(Source data Opens)

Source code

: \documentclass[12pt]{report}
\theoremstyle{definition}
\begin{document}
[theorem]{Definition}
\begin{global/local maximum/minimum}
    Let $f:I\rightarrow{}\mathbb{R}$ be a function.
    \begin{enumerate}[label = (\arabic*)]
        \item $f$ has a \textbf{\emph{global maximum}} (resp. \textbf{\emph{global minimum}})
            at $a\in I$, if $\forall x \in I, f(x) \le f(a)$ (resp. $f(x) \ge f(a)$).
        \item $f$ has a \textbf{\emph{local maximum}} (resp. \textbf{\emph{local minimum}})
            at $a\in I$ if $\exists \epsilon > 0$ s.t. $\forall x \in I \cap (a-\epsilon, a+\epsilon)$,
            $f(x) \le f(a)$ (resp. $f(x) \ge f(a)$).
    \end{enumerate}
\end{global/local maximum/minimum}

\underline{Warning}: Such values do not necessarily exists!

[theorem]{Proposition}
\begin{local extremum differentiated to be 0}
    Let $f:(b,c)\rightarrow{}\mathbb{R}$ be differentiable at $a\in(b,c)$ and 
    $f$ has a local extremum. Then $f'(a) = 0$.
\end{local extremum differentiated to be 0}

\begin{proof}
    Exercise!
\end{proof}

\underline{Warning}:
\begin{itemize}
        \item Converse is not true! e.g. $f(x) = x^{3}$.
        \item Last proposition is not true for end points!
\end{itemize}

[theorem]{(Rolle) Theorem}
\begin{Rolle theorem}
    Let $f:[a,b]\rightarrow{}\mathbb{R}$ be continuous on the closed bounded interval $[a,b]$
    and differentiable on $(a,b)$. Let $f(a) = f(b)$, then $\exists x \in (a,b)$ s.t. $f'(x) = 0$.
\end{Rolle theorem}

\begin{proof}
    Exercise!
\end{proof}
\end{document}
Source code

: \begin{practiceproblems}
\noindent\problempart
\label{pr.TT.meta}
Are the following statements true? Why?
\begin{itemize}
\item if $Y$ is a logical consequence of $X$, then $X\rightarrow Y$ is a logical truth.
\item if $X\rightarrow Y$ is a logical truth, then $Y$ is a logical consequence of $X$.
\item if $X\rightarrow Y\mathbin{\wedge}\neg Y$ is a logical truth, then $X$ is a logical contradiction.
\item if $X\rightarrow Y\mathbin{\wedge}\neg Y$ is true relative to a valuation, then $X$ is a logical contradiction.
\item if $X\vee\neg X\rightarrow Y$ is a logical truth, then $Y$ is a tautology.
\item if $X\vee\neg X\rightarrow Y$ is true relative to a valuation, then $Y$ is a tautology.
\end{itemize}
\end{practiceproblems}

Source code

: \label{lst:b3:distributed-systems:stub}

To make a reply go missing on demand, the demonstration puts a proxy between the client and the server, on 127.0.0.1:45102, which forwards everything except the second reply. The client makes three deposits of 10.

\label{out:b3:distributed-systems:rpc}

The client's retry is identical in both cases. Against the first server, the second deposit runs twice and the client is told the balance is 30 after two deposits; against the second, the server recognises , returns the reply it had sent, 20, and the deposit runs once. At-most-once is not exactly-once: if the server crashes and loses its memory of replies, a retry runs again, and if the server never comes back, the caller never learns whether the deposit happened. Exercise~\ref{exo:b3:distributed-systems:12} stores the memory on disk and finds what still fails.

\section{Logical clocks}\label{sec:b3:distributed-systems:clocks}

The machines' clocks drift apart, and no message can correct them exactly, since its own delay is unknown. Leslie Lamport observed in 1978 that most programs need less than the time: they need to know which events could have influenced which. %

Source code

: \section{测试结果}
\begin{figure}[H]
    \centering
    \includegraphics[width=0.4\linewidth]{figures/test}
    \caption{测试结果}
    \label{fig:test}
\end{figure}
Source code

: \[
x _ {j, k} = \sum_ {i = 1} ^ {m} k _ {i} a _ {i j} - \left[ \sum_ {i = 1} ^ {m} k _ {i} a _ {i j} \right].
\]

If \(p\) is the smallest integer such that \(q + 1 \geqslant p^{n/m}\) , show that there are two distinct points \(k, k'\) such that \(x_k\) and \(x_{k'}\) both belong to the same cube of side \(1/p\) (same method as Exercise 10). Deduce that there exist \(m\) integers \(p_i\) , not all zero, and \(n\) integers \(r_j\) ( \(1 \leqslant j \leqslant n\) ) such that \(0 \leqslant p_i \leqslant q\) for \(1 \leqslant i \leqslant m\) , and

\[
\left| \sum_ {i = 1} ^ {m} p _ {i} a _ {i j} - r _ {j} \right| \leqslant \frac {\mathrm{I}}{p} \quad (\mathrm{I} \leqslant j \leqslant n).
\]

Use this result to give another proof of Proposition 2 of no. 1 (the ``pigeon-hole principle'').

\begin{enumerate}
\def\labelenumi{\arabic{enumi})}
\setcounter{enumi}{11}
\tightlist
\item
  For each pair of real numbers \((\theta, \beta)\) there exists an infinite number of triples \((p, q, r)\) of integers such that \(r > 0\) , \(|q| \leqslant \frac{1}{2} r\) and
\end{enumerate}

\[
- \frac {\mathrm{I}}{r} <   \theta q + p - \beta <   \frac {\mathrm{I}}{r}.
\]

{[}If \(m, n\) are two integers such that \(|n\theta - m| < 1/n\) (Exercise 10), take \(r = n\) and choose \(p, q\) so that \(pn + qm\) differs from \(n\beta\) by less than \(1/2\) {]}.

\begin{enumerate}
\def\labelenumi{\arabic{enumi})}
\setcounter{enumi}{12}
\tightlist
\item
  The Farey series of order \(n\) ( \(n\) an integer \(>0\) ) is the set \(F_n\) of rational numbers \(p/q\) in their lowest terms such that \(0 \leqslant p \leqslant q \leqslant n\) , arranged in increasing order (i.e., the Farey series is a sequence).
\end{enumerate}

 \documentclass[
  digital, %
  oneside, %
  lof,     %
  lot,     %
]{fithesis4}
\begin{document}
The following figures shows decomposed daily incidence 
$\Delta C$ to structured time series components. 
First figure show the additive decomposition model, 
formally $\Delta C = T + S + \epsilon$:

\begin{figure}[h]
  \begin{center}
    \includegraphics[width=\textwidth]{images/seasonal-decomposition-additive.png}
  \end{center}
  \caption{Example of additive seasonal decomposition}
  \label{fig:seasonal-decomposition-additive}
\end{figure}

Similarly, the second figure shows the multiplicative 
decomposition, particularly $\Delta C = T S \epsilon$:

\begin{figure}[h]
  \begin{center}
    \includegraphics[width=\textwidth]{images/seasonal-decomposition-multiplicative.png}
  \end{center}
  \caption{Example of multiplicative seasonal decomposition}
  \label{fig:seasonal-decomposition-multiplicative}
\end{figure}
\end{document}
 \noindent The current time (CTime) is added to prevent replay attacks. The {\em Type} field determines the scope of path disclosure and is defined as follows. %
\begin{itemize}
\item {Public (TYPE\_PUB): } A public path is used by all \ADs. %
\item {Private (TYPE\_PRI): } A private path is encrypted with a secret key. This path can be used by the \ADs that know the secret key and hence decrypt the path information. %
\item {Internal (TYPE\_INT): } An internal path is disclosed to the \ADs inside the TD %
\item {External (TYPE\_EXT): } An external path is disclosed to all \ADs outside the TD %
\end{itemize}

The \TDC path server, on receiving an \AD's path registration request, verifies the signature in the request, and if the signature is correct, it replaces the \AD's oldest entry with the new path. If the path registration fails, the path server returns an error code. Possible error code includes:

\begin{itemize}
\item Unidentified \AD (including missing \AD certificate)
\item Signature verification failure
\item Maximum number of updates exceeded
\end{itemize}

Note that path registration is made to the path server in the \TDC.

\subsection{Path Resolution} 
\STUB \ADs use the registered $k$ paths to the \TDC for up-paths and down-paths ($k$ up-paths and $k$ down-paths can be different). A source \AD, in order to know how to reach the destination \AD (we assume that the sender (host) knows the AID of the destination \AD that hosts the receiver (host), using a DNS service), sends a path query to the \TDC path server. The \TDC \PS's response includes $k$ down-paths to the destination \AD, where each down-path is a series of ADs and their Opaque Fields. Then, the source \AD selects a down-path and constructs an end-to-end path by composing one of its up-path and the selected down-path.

(Source data Closes)

(Task instructions) Among the records above, only the lines between the line holding "a logical truth." and the line holding "truth, then $X$ is a logical contradiction.", inclusive, are to be output, exactly as written.

(Exercise response)
\item if $Y$ is a logical consequence of $X$, then $X\rightarrow Y$ is a logical truth.
\item if $X\rightarrow Y$ is a logical truth, then $Y$ is a logical consequence of $X$.
\item if $X\rightarrow Y\mathbin{\wedge}\neg Y$ is a logical truth, then $X$ is a logical contradiction.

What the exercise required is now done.